We’ve all interacted with fire safety tools at some point. Have you ever changed the battery in a smoke detector? Or checked the expiration date on a fire extinguisher? These are pieces of a well-rounded fire protection system that, in our personal lives, can protect our homes, our belongings and our loved ones.
In the business world — and especially in industrial settings —these systems are just as important. They protect workers, equipment and other resources, saving lives, money and time.
Some may believe that the odds are in their favor; that funds spent on fire safety don’t deliver a return. After all, how often do fires occur? Some companies go decades without having any.
Today we’re talking about why having a fire safety system is absolutely critical for a business. If you’re one of those skeptics, we hope by the end you see the light.
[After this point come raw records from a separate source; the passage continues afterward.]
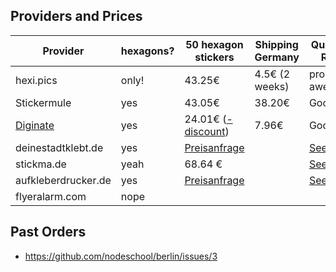 ## Providers and Prices
Provider | hexagons? |  50 hexagon stickers | Shipping Germany | Quality / Refs
----------- | --------------- |  --------------------------- | ----------- | ------------
hexi.pics | only! | 43.25€ | 4.5€ (2 weeks) | probably awesome
Stickermule | yes | 43.05€ | 38.20€ | Good
[Diginate](http://www.diginate.com/) | yes | 24.01€ ([-discount](https://twitter.com/lloydwatkin/status/514354630965620736)) | 7.96€ | Good [1](https://twitter.com/terinjokes/status/514081902496460800) [2](https://twitter.com/lloydwatkin/status/514083978320838657)
deinestadtklebt.de | yes  | [Preisanfrage](https://www.deinestadtklebt.de/anfrage/preisanfrage)  |  |  [See here]( https://twitter.com/liane_thoennes/status/503792339962572800)
stickma.de | yeah  | 68.64 €  |  |   [See here]( https://twitter.com/liane_thoennes/status/503792339962572800)
aufkleberdrucker.de | yes | [Preisanfrage](http://www.aufkleberdruck.de/aufkleberdruck-online-anfrage.htm)  |  |   [See here]( https://twitter.com/liane_thoennes/status/503792339962572800)
flyeralarm.com | nope | |  |  | 

## Past Orders
* https://github.com/nodeschool/berlin/issues/3
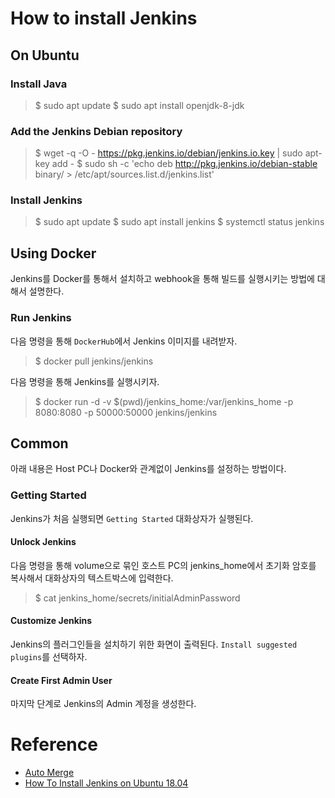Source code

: # How to install Jenkins

## On Ubuntu

### Install Java

>$ sudo apt update
>$ sudo apt install openjdk-8-jdk

### Add the Jenkins Debian repository

>$ wget -q -O - https://pkg.jenkins.io/debian/jenkins.io.key | sudo apt-key add -
>$ sudo sh -c 'echo deb http://pkg.jenkins.io/debian-stable binary/ > /etc/apt/sources.list.d/jenkins.list'

### Install Jenkins

>$ sudo apt update
>$ sudo apt install jenkins
>$ systemctl status jenkins

## Using Docker

Jenkins를 Docker를 통해서 설치하고 webhook을 통해 빌드를 실행시키는 방법에 대해서 설명한다. 

### Run Jenkins

다음 명령을 통해 `DockerHub`에서 Jenkins 이미지를 내려받자.

>$ docker pull jenkins/jenkins

다음 명령을 통해 Jenkins를 실행시키자. 

>$ docker run -d -v $(pwd)/jenkins_home:/var/jenkins_home -p 8080:8080 -p 50000:50000  jenkins/jenkins

## Common

아래 내용은 Host PC나 Docker와 관계없이 Jenkins를 설정하는 방법이다. 

### Getting Started

Jenkins가 처음 실행되면 `Getting Started` 대화상자가 실행된다. 

#### Unlock Jenkins

다음 명령을 통해 volume으로 묶인 호스트 PC의 jenkins_home에서 초기화 암호를 복사해서 대화상자의 텍스트박스에 입력한다. 

>$ cat jenkins_home/secrets/initialAdminPassword

#### Customize Jenkins

Jenkins의 플러그인들을 설치하기 위한 화면이 출력된다. `Install suggested plugins`를 선택하자.

#### Create First Admin User

마지막 단계로 Jenkins의 Admin 계정을 생성한다. 

# Reference

* [Auto Merge](https://andrewtarry.com/jenkins_git_merges/)
* [How To Install Jenkins on Ubuntu 18.04](https://linuxize.com/post/how-to-install-jenkins-on-ubuntu-18-04/)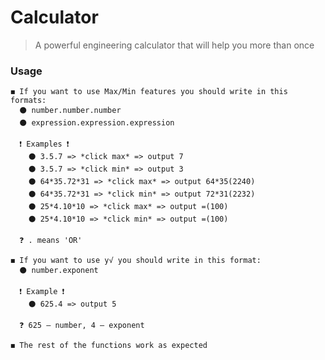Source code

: # Calculator

> A powerful engineering calculator that will help you more than once

### Usage
  
    ◼️ If you want to use Max/Min features you should write in this formats: 
      ⚫️ number.number.number
      ⚫️ expression.expression.expression

      ❗️ Examples ❗️
        ⚫️ 3.5.7 => *click max* => output 7
        ⚫️ 3.5.7 => *click min* => output 3
        ⚫️ 64*35.72*31 => *click max* => output 64*35(2240)
        ⚫️ 64*35.72*31 => *click min* => output 72*31(2232)
        ⚫️ 25*4.10*10 => *click max* => output =(100)
        ⚫️ 25*4.10*10 => *click min* => output =(100)
        
      ❓ . means 'OR'

    ◼️ If you want to use y√ you should write in this format:
      ⚫️ number.exponent
      
      ❗️ Example ❗️
        ⚫️ 625.4 => output 5
        
      ❓ 625 — number, 4 — exponent
    
    ◼️ The rest of the functions work as expected

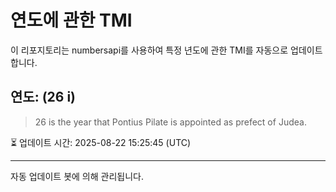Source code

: 
# 연도에 관한 TMI

이 리포지토리는 numbersapi를 사용하여 특정 년도에 관한 TMI를 자동으로 업데이트합니다.

## 연도: (26 i)
> 26 is the year that Pontius Pilate is appointed as prefect of Judea.

⏳ 업데이트 시간: 2025-08-22 15:25:45 (UTC)

---
자동 업데이트 봇에 의해 관리됩니다.
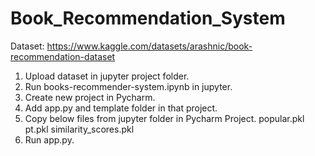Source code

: # Book_Recommendation_System
Dataset: https://www.kaggle.com/datasets/arashnic/book-recommendation-dataset
1. Upload dataset in jupyter project folder.
2. Run books-recommender-system.ipynb in jupyter.
3. Create new project in Pycharm.
4. Add app.py and template folder in that project.
5. Copy below files from jupyter folder in Pycharm Project.
   popular.pkl
   pt.pkl
   similarity_scores.pkl
6. Run app.py.
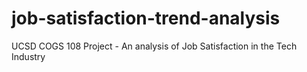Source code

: # job-satisfaction-trend-analysis
UCSD COGS 108 Project - An analysis of Job Satisfaction in the Tech Industry
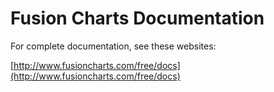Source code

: # Fusion Charts Documentation

<PageHeader />

For complete documentation, see these websites:

[http://www.fusioncharts.com/free/docs](http://www.fusioncharts.com/free/docs)  

<PageFooter />
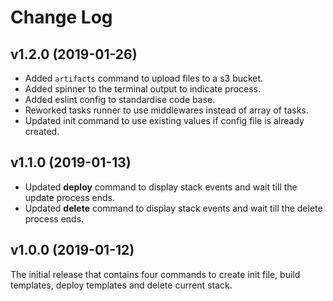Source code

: # Change Log

## v1.2.0 (2019-01-26)

- Added `artifacts` command to upload files to a s3 bucket.
- Added spinner to the terminal output to indicate process.
- Added eslint config to standardise code base.
- Reworked tasks runner to use middlewares instead of array of tasks.
- Updated init command to use existing values if config file is already created.

## v1.1.0 (2019-01-13)

- Updated **deploy** command to display stack events and wait till the update process ends.
- Updated **delete** command to display stack events and wait till the delete process ends.

## v1.0.0 (2019-01-12)

The initial release that contains four commands to create init file, build templates, deploy templates and delete current stack.
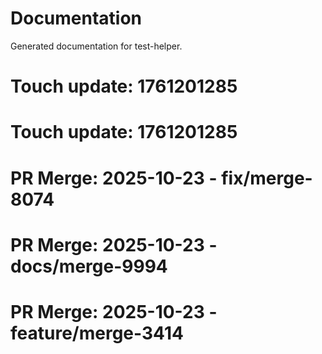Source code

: # Documentation

Generated documentation for test-helper.

# Touch update: 1761201285

# Touch update: 1761201285

# PR Merge: 2025-10-23 - fix/merge-8074

# PR Merge: 2025-10-23 - docs/merge-9994

# PR Merge: 2025-10-23 - feature/merge-3414
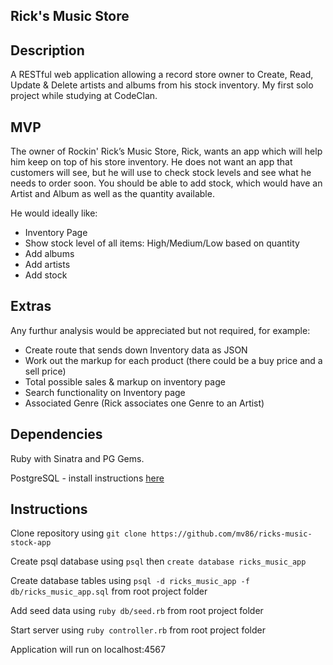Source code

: ## Rick's Music Store

## Description

A RESTful web application allowing a record store owner to Create, Read, Update & Delete 
artists and albums from his stock inventory. My first solo project while studying at CodeClan.

## MVP

The owner of Rockin' Rick’s Music Store, Rick, wants an app which will help him keep on top of his store inventory. He does not want an app that customers will see, but he will use to check stock levels and see what he needs to order soon. You should be able to add stock, which would have an Artist and Album as well as the quantity available. 

He would ideally like:
  - Inventory Page
  - Show stock level of all items: High/Medium/Low based on quantity
  - Add albums
  - Add artists
  - Add stock
    
## Extras

Any furthur analysis would be appreciated but not required, for example:
 - Create route that sends down Inventory data as JSON
 - Work out the markup for each product (there could be a buy price and a sell price)
 - Total possible sales & markup on inventory page
 - Search functionality on Inventory page
 - Associated Genre (Rick associates one Genre to an Artist)
    
## Dependencies

Ruby with Sinatra and PG Gems.

PostgreSQL - install instructions [here](https://www.postgresql.org/docs/9.6/static/tutorial-install.html)

## Instructions

Clone repository using `git clone https://github.com/mv86/ricks-music-stock-app`

Create psql database using `psql` then `create database ricks_music_app`

Create database tables using `psql -d ricks_music_app -f db/ricks_music_app.sql` from root project folder

Add seed data using `ruby db/seed.rb` from root project folder

Start server using `ruby controller.rb` from root project folder

Application will run on localhost:4567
The Safety of Your Staff May Depend On It
Fires large and small happen more often than you might think. In 2019, nearly 1.3 million fires were cataloged by FEMA with over 3,700 fire-related deaths and over 16,000 fire-related injuries. According to the figures, 9.4 percent of those fires were non-residential. That equals about 117,000 fires that could have taken place on a job site or in some other work setting with staff onsite.
You probably noticed that there were a lot more fires than there were deaths and injuries. That is almost certainly due to fire safety systems, which are capable of providing early warnings to those nearby and can also help suppress a fire before it becomes uncontrollable. Should a fire break out on your job site someday, a fire protection system could help your employees escape without injury and could even save their lives. That is reason enough to invest in one and ensure it is kept up to code.
OSHA Requires It
OSHA stands for Occupational Safety and Health Administration. It’s the government agency that lays out the standards companies must meet for safety at their job sites. It’s also the entity that enforces these standards — like installing and maintaining a fire protection system — and deals out penalties to those who fail to meet its requirements.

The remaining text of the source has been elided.